▸ **WHAT IS BEING ASKED**
Transcribe, word for word and without additions, each line below from the one containing "b. After paying" through the one containing "a. The holder", both ends included.

(Source records)
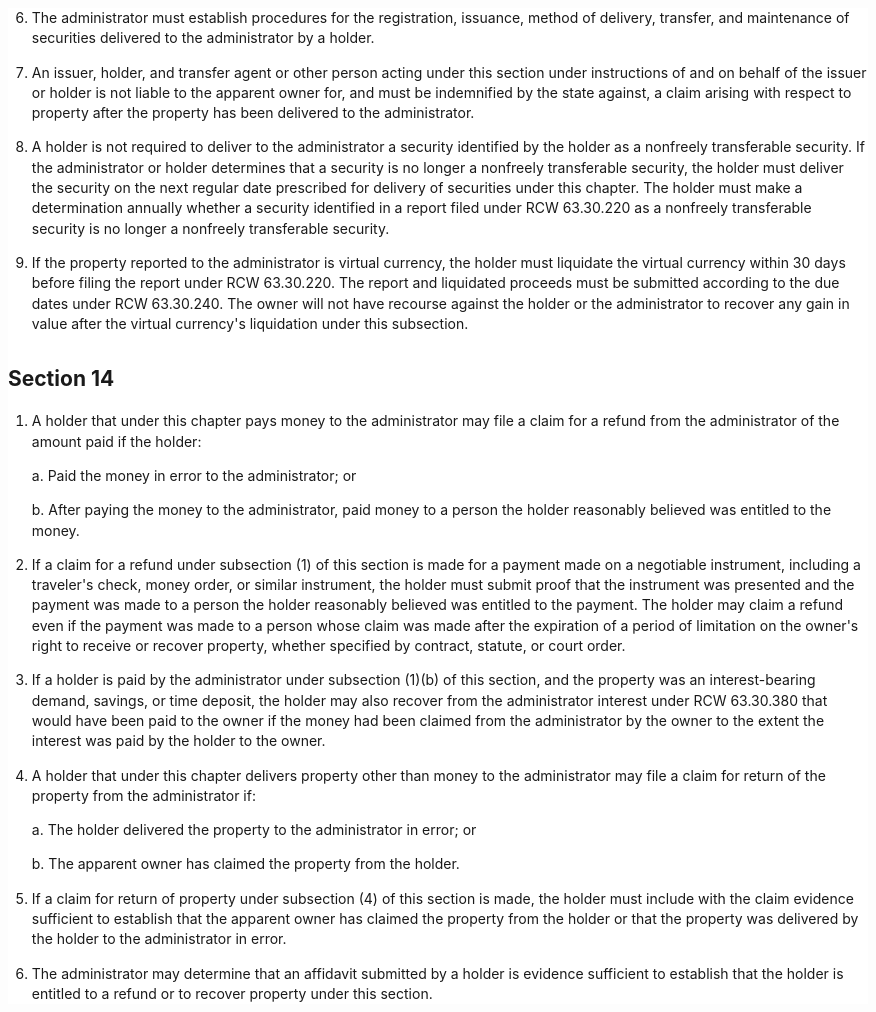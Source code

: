 6. The administrator must establish procedures for the registration, issuance, method of delivery, transfer, and maintenance of securities delivered to the administrator by a holder.

7. An issuer, holder, and transfer agent or other person acting under this section under instructions of and on behalf of the issuer or holder is not liable to the apparent owner for, and must be indemnified by the state against, a claim arising with respect to property after the property has been delivered to the administrator.

8. A holder is not required to deliver to the administrator a security identified by the holder as a nonfreely transferable security. If the administrator or holder determines that a security is no longer a nonfreely transferable security, the holder must deliver the security on the next regular date prescribed for delivery of securities under this chapter. The holder must make a determination annually whether a security identified in a report filed under RCW 63.30.220 as a nonfreely transferable security is no longer a nonfreely transferable security.

9. If the property reported to the administrator is virtual currency, the holder must liquidate the virtual currency within 30 days before filing the report under RCW 63.30.220. The report and liquidated proceeds must be submitted according to the due dates under RCW 63.30.240. The owner will not have recourse against the holder or the administrator to recover any gain in value after the virtual currency's liquidation under this subsection.

## Section 14
1. A holder that under this chapter pays money to the administrator may file a claim for a refund from the administrator of the amount paid if the holder:

    a. Paid the money in error to the administrator; or

    b. After paying the money to the administrator, paid money to a person the holder reasonably believed was entitled to the money.

2. If a claim for a refund under subsection (1) of this section is made for a payment made on a negotiable instrument, including a traveler's check, money order, or similar instrument, the holder must submit proof that the instrument was presented and the payment was made to a person the holder reasonably believed was entitled to the payment. The holder may claim a refund even if the payment was made to a person whose claim was made after the expiration of a period of limitation on the owner's right to receive or recover property, whether specified by contract, statute, or court order.

3. If a holder is paid by the administrator under subsection (1)(b) of this section, and the property was an interest-bearing demand, savings, or time deposit, the holder may also recover from the administrator interest under RCW 63.30.380 that would have been paid to the owner if the money had been claimed from the administrator by the owner to the extent the interest was paid by the holder to the owner.

4. A holder that under this chapter delivers property other than money to the administrator may file a claim for return of the property from the administrator if:

    a. The holder delivered the property to the administrator in error; or

    b. The apparent owner has claimed the property from the holder.

5. If a claim for return of property under subsection (4) of this section is made, the holder must include with the claim evidence sufficient to establish that the apparent owner has claimed the property from the holder or that the property was delivered by the holder to the administrator in error.

6. The administrator may determine that an affidavit submitted by a holder is evidence sufficient to establish that the holder is entitled to a refund or to recover property under this section.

▸ **COMPLETED TASK**
    b. After paying the money to the administrator, paid money to a person the holder reasonably believed was entitled to the money.

2. If a claim for a refund under subsection (1) of this section is made for a payment made on a negotiable instrument, including a traveler's check, money order, or similar instrument, the holder must submit proof that the instrument was presented and the payment was made to a person the holder reasonably believed was entitled to the payment. The holder may claim a refund even if the payment was made to a person whose claim was made after the expiration of a period of limitation on the owner's right to receive or recover property, whether specified by contract, statute, or court order.

3. If a holder is paid by the administrator under subsection (1)(b) of this section, and the property was an interest-bearing demand, savings, or time deposit, the holder may also recover from the administrator interest under RCW 63.30.380 that would have been paid to the owner if the money had been claimed from the administrator by the owner to the extent the interest was paid by the holder to the owner.

4. A holder that under this chapter delivers property other than money to the administrator may file a claim for return of the property from the administrator if:

    a. The holder delivered the property to the administrator in error; or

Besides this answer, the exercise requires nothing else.